While the saga of the sailboat MetaComet provided interesting reading, my own experience of hopping aboard a "burro" powered cart pulled along the rails, dedicated to the United Fruit banana trade, taught me that as uncomfortable my ride to Panama might be, I, myself, was responsible for the reality of it and not to whimper about how it should have been or the horribleness of it.

I was, after all, employed in Costa Rica and a tourist traveling to Panama. The fact that the burro cart had neither toilet nor crew and trudged on for endless hours through impenetrable jungles and swamps , now called rain forests and wetlands, was an accepted fact. No one needed to warn me.

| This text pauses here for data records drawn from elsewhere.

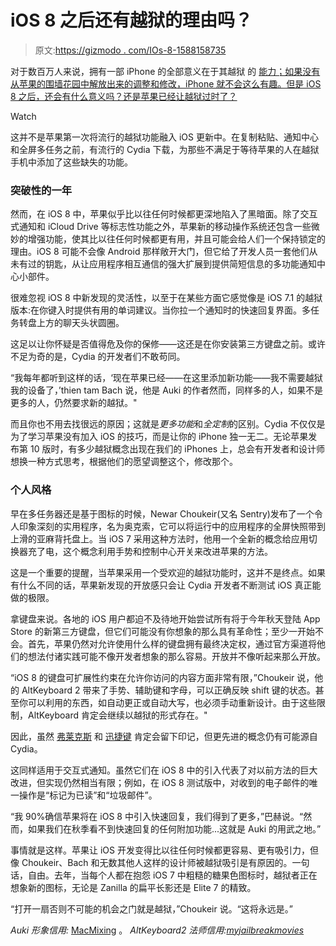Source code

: # iOS 8 之后还有越狱的理由吗？

> 原文:[https://gizmodo . com/IOs-8-1588158735](https://gizmodo.com/is-there-any-reason-to-jailbreak-after-ios-8-1588158735)

对于数百万人来说，拥有一部 iPhone 的全部意义在于其越狱 的 [能力；如果没有从苹果的围墙花园中解放出来的调整和修改，iPhone 就不会这么有趣。但是 iOS 8 之后，还会有什么意义吗？还是苹果已经让越狱过时了？](http://lifehacker.com/how-to-jailbreak-your-iphone-the-always-up-to-date-gui-5771943)

Watch

这并不是苹果第一次将流行的越狱功能融入 iOS 更新中。在复制粘贴、通知中心和全屏多任务之前，有流行的 Cydia 下载，为那些不满足于等待苹果的人在越狱手机中添加了这些缺失的功能。

### 突破性的一年

然而，在 iOS 8 中，苹果似乎比以往任何时候都更深地陷入了黑暗面。除了交互式通知和 iCloud Drive 等标志性功能之外，苹果新的移动操作系统还包含一些微妙的增强功能，使其比以往任何时候都更有用，并且可能会给人们一个保持锁定的理由。iOS 8 可能不会像 Android 那样敞开大门，但它给了开发人员一套他们从未有过的钥匙，从让应用程序相互通信的强大扩展到提供简短信息的多功能通知中心小部件。

很难忽视 iOS 8 中新发现的灵活性，以至于在某些方面它感觉像是 iOS 7.1 的越狱版本:在你键入时提供有用的单词建议。当你拉一个通知时的快速回复界面。多任务转盘上方的聊天头状圆圈。

这足以让你怀疑是否值得危及你的保修——这还是在你安装第三方键盘之前。或许不足为奇的是，Cydia 的开发者们不敢苟同。

“我每年都听到这样的话，‘现在苹果已经——在这里添加新功能——我不需要越狱我的设备了，’thien tam Bach 说，他是 Auki 的作者然而，同样多的人，如果不是更多的人，仍然要求新的越狱。"

而且你也不用去找很远的原因；这就是*更多功能*和*全定制*的区别。Cydia 不仅仅是为了学习苹果没有加入 iOS 的技巧，而是让你的 iPhone 独一无二。无论苹果发布第 10 版时，有多少越狱概念出现在我们的 iPhones 上，总会有开发者和设计师想换一种方式思考，根据他们的愿望调整这个，修改那个。

### 个人风格

早在多任务器还是基于图标的时候，Newar Choukeir(又名 Sentry)发布了一个令人印象深刻的实用程序，名为奥克索，它可以将运行中的应用程序的全屏快照带到上滑的亚麻背托盘上。当 iOS 7 采用这种方法时，他用一个全新的概念给应用切换器充了电，这个概念利用手势和控制中心开关来改进苹果的方法。

这是一个重要的提醒，当苹果采用一个受欢迎的越狱功能时，这并不是终点。如果有什么不同的话，苹果新发现的开放感只会让 Cydia 开发者不断测试 iOS 真正能做的极限。

拿键盘来说。各地的 iOS 用户都迫不及待地开始尝试所有将于今年秋天登陆 App Store 的新第三方键盘，但它们可能没有你想象的那么具有革命性；至少一开始不会。首先，苹果仍然对允许使用什么样的键盘拥有最终决定权，通过官方渠道将他们的想法付诸实践可能不像开发者想象的那么容易。开放并不像听起来那么开放。

“iOS 8 的键盘可扩展性约束在允许你访问的内容方面非常有限，”Choukeir 说，他的 AltKeyboard 2 带来了手势、辅助键和字母，可以正确反映 shift 键的状态。甚至你可以利用的东西，如自动更正或自动大写，也必须手动重新设计。由于这些限制，AltKeyboard 肯定会继续以越狱的形式存在。"

因此，虽然 [弗莱克斯](http://fleksy.com/) 和 [迅捷键](http://www.swiftkey.net/en/) 肯定会留下印记，但更先进的概念仍有可能源自 Cydia。

这同样适用于交互式通知。虽然它们在 iOS 8 中的引入代表了对以前方法的巨大改进，但实现仍然相当有限；例如，在 iOS 8 测试版中，对收到的电子邮件的唯一操作是“标记为已读”和“垃圾邮件”。

“我 90%确信苹果将在 iOS 8 中引入快速回复，我们得到了更多，”巴赫说。“然而，如果我们在秋季看不到快速回复的任何附加功能...这就是 Auki 的用武之地。”

事情就是这样。苹果让 iOS 开发变得比以往任何时候都更容易、更有吸引力，但像 Choukeir、Bach 和无数其他人这样的设计师被越狱吸引是有原因的。一句话，自由。去年，当每个人都在抱怨 iOS 7 中粗糙的糖果色图标时，越狱者正在想象新的图标，无论是 Zanilla 的扁平长影还是 Elite 7 的精致。

“打开一扇否则不可能的机会之门就是越狱，”Choukeir 说。“这将永远是。”

*Auki 形象信用:* [MacMixing](https://www.youtube.com/watch?v=X2TIPA5iJVM) 。 *AltKeyboard2 法师信用:*[*myjailbreakmovies*](https://www.youtube.com/watch?v=70PMAhtpo5U)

Wake up .... you are not in the courtroom any more! And, you obviously have no idea how difficult it is to do business in Central America and you are learning how challenging it is - just to survive!

xfiltrate Ride Hard, Ride Free

www.Xfiltrate.com - Professional Motorcycle Parking
Wow, I would love to hear more about what it was like to be in the Darien in the 1960's.

I think the greatest thing about the Hubb is the stories and advice that you can find out from fellow travelers.

I think one of the things that you are forgetting Xfiltrate is that most travelers on here do not have your background of experience in Latin America that you do. I find it very helpful when someone posts advice to help fellow travelers avoid a negative experience.

If you brow beat the members posting this advice then it creates a negative atmosphere. I would much rather read a realistic story then one where the guy never makes a mistake and does everything right.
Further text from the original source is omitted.